_ASSIGNMENT_
Every line of the following records that includes "Cisco" should be copied.

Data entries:
★ ★ ★ ★
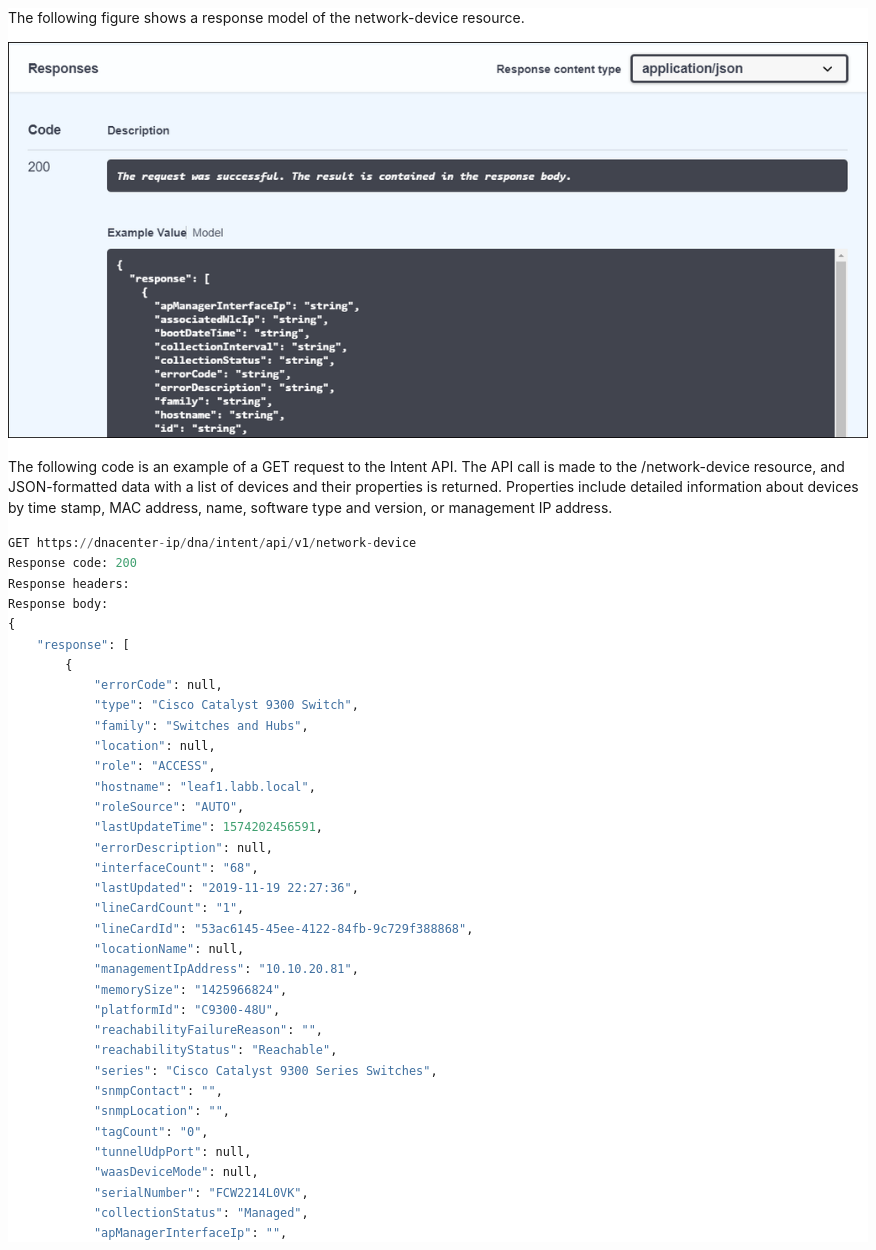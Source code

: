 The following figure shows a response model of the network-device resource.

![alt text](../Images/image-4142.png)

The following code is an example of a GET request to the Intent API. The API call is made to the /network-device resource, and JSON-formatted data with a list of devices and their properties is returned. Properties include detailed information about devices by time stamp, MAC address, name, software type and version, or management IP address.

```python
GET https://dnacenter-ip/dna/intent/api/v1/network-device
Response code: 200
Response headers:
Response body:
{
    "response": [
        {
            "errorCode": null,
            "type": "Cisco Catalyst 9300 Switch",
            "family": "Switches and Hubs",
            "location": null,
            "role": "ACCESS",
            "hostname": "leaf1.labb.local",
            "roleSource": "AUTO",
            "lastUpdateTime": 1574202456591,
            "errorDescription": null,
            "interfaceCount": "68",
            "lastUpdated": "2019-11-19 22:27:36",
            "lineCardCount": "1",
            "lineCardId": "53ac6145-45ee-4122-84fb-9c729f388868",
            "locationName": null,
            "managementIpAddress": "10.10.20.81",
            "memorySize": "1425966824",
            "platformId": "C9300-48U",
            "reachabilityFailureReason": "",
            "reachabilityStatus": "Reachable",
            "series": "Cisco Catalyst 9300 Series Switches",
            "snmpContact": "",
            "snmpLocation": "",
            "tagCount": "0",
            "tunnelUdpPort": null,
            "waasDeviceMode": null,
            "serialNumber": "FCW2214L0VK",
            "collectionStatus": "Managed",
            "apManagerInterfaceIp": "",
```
★ ★ ★ ★
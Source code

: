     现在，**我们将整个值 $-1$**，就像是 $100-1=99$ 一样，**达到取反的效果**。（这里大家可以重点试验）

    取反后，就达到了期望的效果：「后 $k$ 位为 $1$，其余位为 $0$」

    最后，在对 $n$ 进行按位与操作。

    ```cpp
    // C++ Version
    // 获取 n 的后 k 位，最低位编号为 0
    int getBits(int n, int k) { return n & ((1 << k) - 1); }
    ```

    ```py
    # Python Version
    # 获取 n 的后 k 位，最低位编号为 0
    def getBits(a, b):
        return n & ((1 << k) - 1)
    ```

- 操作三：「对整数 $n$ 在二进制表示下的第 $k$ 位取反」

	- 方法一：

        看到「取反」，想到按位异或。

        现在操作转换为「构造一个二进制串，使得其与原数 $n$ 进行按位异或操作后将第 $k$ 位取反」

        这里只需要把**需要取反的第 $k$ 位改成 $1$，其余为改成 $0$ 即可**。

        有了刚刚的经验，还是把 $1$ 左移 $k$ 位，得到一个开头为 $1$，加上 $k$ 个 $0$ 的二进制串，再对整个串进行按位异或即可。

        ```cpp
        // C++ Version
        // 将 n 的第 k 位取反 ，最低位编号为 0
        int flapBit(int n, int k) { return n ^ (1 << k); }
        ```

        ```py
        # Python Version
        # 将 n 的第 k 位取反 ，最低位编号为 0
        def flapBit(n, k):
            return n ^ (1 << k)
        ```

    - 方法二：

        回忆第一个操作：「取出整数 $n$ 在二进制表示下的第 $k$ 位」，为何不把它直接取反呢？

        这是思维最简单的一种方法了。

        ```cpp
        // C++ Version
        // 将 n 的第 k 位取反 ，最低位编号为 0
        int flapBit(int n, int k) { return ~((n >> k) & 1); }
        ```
★ ★ ★ ★
_REPLY_
            "type": "Cisco Catalyst 9300 Switch",
            "series": "Cisco Catalyst 9300 Series Switches",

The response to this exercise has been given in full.